• MapReduce Service

mrs
  1. Help Center
  2. MapReduce Service
  3. User Guide
  4. Using MRS
  5. Using Spark from Scratch

Using Spark from Scratch

This section describes how to use Spark to submit a sparkPi job. SparkPi, a typical Spark job, is used to calculate the value of pi (π).

Procedure

  1. Prepare the sparkPi program.

    The open source Spark example program contains the sparkPi program. You can download the Spark example program at https://d3kbcqa49mib13.cloudfront.net/spark-2.1.0-bin-hadoop2.7.tgz

    Decompress the Spark example program to obtain the spark-examples_2.11-2.1.0.jar file in the spark-2.1.0-bin-hadoop2.7/examples/jars directory. The spark-examples_2.11-2.1.0.jar example program contains the sparkPi program.

  2. Upload data to OBS.

    1. Log in to the OBS console.
    2. Click Create Bucket to create a bucket and name it. The name must be unique; otherwise the bucket cannot be created. Here name sparkPi will be used as an example.
    3. In the sparkpi bucket, click Create Folder to create the programoutput, and log folders, as shown in Figure 1.
      Figure 1 Folder list
    4. Go to the program folder, click  to select the program package downloaded in Step 1, and click Upload, as shown in Figure 2.
      Figure 2 Program list

  3. Log in to the MRS management console. In the navigation tree on the left, choose Clusters > Active Clusters and click the cluster named mrs_20160907. The mrs_20160907 cluster was created in section Creating a Cluster.
  4. Submit a sparkPi job.

    1. Select Job Management. On the Job tab page, click Create to go to the Create Job page, as shown in Figure 3.

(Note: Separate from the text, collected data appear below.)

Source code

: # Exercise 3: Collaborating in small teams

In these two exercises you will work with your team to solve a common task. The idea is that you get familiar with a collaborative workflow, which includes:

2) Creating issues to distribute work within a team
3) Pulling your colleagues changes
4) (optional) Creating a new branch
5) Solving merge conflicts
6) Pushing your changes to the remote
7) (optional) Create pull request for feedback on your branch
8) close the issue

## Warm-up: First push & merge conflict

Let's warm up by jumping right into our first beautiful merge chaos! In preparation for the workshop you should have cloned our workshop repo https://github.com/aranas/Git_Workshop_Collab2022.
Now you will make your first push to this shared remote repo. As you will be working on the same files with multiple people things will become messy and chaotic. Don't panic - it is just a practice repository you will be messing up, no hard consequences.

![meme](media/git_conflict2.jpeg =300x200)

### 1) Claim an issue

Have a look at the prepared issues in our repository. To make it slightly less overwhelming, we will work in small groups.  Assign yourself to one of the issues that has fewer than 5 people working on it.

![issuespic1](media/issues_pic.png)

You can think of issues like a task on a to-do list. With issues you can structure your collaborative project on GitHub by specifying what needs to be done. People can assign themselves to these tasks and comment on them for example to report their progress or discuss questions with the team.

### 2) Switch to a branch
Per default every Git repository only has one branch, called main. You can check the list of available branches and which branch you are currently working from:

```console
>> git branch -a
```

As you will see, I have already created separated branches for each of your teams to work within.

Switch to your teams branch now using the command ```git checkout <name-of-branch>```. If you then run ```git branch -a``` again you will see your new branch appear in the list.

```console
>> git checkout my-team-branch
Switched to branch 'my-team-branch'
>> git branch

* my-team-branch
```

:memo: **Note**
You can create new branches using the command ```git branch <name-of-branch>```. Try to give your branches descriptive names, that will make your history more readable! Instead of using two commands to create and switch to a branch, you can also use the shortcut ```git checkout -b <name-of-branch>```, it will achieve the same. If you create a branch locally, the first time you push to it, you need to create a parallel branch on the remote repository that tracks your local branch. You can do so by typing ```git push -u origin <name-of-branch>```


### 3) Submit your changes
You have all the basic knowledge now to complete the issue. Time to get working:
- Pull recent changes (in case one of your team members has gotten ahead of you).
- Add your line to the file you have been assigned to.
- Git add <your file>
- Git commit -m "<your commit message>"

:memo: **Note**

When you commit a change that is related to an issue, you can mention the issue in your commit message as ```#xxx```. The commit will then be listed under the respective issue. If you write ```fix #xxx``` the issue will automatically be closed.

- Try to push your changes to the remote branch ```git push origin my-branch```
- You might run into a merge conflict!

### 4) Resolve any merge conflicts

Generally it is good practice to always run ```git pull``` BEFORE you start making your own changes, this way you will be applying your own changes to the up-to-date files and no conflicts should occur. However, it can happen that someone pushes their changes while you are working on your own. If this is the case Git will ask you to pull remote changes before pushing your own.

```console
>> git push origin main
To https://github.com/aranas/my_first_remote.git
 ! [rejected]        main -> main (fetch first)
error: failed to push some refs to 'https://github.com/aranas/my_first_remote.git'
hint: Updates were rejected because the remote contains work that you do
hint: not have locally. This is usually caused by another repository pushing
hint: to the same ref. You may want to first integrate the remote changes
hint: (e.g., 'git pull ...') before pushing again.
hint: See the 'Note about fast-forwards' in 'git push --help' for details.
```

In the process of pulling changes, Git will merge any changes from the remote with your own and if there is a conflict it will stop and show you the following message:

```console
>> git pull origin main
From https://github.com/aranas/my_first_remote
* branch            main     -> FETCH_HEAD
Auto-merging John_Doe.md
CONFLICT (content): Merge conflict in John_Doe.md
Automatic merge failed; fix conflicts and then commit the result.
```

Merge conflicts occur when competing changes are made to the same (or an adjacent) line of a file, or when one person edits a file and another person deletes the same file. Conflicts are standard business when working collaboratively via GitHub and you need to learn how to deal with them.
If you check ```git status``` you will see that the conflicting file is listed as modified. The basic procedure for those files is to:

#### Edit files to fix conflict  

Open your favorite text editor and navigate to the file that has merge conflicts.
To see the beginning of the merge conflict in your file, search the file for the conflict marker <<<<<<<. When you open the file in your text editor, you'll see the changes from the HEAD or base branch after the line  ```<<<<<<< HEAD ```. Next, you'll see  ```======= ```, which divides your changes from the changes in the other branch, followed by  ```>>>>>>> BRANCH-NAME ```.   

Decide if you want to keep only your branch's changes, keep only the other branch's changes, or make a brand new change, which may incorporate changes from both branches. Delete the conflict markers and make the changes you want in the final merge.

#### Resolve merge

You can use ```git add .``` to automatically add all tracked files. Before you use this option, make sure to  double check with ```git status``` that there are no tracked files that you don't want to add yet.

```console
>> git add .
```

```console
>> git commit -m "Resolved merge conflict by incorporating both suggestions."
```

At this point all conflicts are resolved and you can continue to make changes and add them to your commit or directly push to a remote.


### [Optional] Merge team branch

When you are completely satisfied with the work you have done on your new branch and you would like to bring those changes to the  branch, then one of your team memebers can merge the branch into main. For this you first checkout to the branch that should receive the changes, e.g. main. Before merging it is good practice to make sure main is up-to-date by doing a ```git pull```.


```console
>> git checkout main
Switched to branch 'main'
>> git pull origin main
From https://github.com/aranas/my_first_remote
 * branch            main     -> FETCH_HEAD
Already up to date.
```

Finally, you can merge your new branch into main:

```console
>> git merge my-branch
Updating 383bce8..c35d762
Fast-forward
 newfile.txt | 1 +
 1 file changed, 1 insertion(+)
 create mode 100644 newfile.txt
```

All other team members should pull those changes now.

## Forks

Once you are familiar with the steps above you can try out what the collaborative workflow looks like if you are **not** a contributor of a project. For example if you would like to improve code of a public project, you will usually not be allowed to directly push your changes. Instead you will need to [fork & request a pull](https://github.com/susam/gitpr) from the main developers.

      Only when the mrs_20160907 cluster is in the running state can jobs be submitted.

      Figure 3 Creating a Spark job

      Table 1 describes parameters for job configuration. The following is a job configuration example:

      • Type: Select Spark.
      • Name: For example, job_spark.
      • Program Path:

        Set the path to the address that stores the program on OBS. Replace the bucket name and program name with the names of the bucket and program that you created in 2.c. For example, s3a://sparkpi/program/spark-examples_2.11-2.1.0.jar.

      • Parameter:

        Indicate the main class of the program to be executed, for example, org.apache.spark.examples.SparkPi 10.

      • Export to:

        Set the path to the address that stores the job output files on OBS. Replace the bucket name and output name with the names of the bucket and file folder that you created in 2.c. For example, s3a://sparkpi/output.

      • Log path:

        Set the path to the address that stores the job log files on OBS. Replace the bucket name and log name with the names of the bucket and file folder that you created in 2.c. For example, s3a://sparkpi/log.

      A job will be executed immediately after being created successfully.

      Table 1 Job configuration information

      Parameter

      Description

      Type

      Job type

      Possible types include:

      • MapReduce
      • Spark
      • Spark Script
      • Hive Script
      NOTE:

      To add jobs of the Spark and Hive types, you need to select Spark and Hive components when creating a cluster and the cluster must be in the running state. Spark Script jobs support Spark SQL only, and Spark supports Spark Core and Spark SQL.

      Name

      Job name

      This parameter consists of 1 to 64 characters, including letters, digits, hyphens (-), or underscores (_). It cannot be null.

      NOTE:

      Identical job names are allowed but not recommended.

      Program Path

      Address of the JAR file of the program for executing jobs

      NOTE:

      When configuring this parameter, click OBS or HDFS, specify the file path, and click OK.

      This parameter cannot be null.

      This parameter must meet the following requirements:

      • A maximum of 1023 characters are allowed, but special characters (*?<">|\) are not allowed. The address cannot be empty or full of spaces.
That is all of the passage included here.